Written by Brunonia Barry
William Morrow, 2010; 416 pages
Zee Finch is a young therapist still recovering from the suicide of her mother fifteen years ago. Maureen Finch had been a beautiful but disturbed woman, whose emotional problems had forced the thirteen-year-old Zee into the role of caretaker when she was much too young to be prepared for it. The experience deeply traumatized Zee, and influenced her choice of career. When Zee takes on a new patient, Lilly Braedon, who reminds her very strongly of Maureen, she allows herself to become much too involved with Lilly and her problems. And when Lilly also commits suicide, Zee is once more badly shaken and begins questioning her own part in Lilly’s death, as well as her overall professional abilities.
Taking some time away from the job (and fiance William), Zee travels back to her home in Salem, Massachusetts, intending to visit her father (called Finch), and his partner, Melville. But when she arrives in Salem she finds that Melville seems to have disappeared, and Finch’s Parkinson’s disease has advanced alarmingly: He's hallucinating about Nathaniel Hawthorne, has set up a "cent-shop" like the one in House of the Seven Gables, and is selling Melville's belongings to the neighbors. Once again, Zee is forced into the role of caregiver, and also has to deal with childhood memories, and the secrets and buried truths involved in her relationship with her father. At the same time, she begins a romance with an attractive stranger who may have dangerous connections to Lilly Braedon’s suicide.
I'm very sorry to have to say I was disappointed with Barry's second novel. Now maybe my expectations were just too high, as I absolutely loved her debut novel, The Lace Reader – it's become one of my all-time favorite reads. So I was hoping to enjoy The Map of True Places just as much, and I was very excited to get an ARC of the book from the publisher. But in the end, it was really mostly that "free book" obligation that kept me reading.
I thought the plot, with so many different story lines, was annoyingly convoluted. All that jumping around in time occasionally even seemed confusing for the author, forcing her to repeat herself in several places throughout the book (almost as if she were saying, “Oh, did I tell you this already?”). And while a few of the many characters were very finely drawn, some just felt like stock footage.
Like The Lace Reader, this novel is set in Salem and the atmosphere and local color is well portrayed. And Barry is still very adept at adding little details that make the story and characters seem very real and familiar.

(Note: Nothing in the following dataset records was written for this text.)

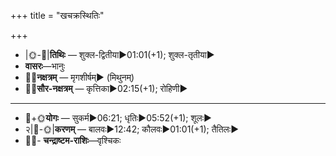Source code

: +++
title = "खचक्रस्थितिः"

+++
- |🌞-🌛|**तिथिः** — शुक्ल-द्वितीया►01:01(+1); शुक्ल-तृतीया►  
- **वासरः**—भानुः  
- 🌌🌛**नक्षत्रम्** — मृगशीर्षम्► (मिथुनम्)  
- 🌌🌞**सौर-नक्षत्रम्** — कृत्तिका►02:15(+1); रोहिणी►  
___________________
- 🌛+🌞**योगः** — सुकर्म►06:21; धृतिः►05:52(+1); शूलः►  
- २|🌛-🌞|**करणम्** — बालवः►12:42; कौलवः►01:01(+1); तैतिलः►  
- 🌌🌛- **चन्द्राष्टम-राशिः**—वृश्चिकः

And she's still wonderful with descriptive images (like the children playing at the beach, wearing "so much 45 SPF that the blowing sand began to coat their pale bodies, making them look like sugar cookies.") But in general, I thought the writing was uneven – brilliantly luminous in parts (like the Brunonia I love), but strangely sloppy and repetitive in others: as if she'd worked very hard on polishing some passages, and just used her rough drafts at other times. And the ending, though it had some interesting plot twists and did tie up all the various threads (perhaps a little too perfectly) – well, I'll just say I found it unsatisfying and strangely inappropriate to the tone of the rest of the book.
Ultimately, I think Barry was just trying to weave too many plots together. I would have been happier if she’d concentrated more on the story that I found really intriguing, which was the saga of Finch and Maureen and Melville (the old folks), and hadn't spent quite so much time on young Zee and her various traumas and neuroses. Possibly what the book needed wasn't better writing, but tougher editing. I'm still a Brunonia Barry fan, and still hoping for that amazing follow-up novel, but this just wasn't it.
[Note: This review refers to an advance reader's edition of the novel, provided free of charge by the publisher. I received no other compensation for reading the book, no one tried to influence my review, and the opinions expressed here are entirely my own.]